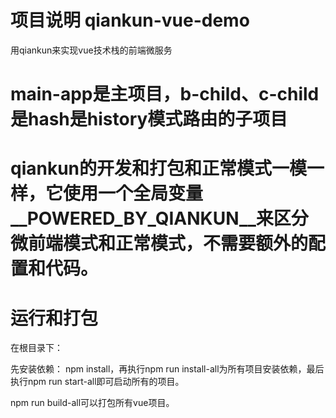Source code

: 
# 项目说明 qiankun-vue-demo
用qiankun来实现vue技术栈的前端微服务

# main-app是主项目，b-child、c-child是hash是history模式路由的子项目

# qiankun的开发和打包和正常模式一模一样，它使用一个全局变量__POWERED_BY_QIANKUN__来区分微前端模式和正常模式，不需要额外的配置和代码。


# 运行和打包
在根目录下：

先安装依赖： npm install，再执行npm run install-all为所有项目安装依赖，最后执行npm run start-all即可启动所有的项目。

npm run build-all可以打包所有vue项目。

####################

#### [Requirement]
Write the entries above out again exactly, omitting each image.

#### [Reply]
Source code

: 
# 项目说明 qiankun-vue-demo
用qiankun来实现vue技术栈的前端微服务

# main-app是主项目，b-child、c-child是hash是history模式路由的子项目

# qiankun的开发和打包和正常模式一模一样，它使用一个全局变量__POWERED_BY_QIANKUN__来区分微前端模式和正常模式，不需要额外的配置和代码。


# 运行和打包
在根目录下：

先安装依赖： npm install，再执行npm run install-all为所有项目安装依赖，最后执行npm run start-all即可启动所有的项目。

npm run build-all可以打包所有vue项目。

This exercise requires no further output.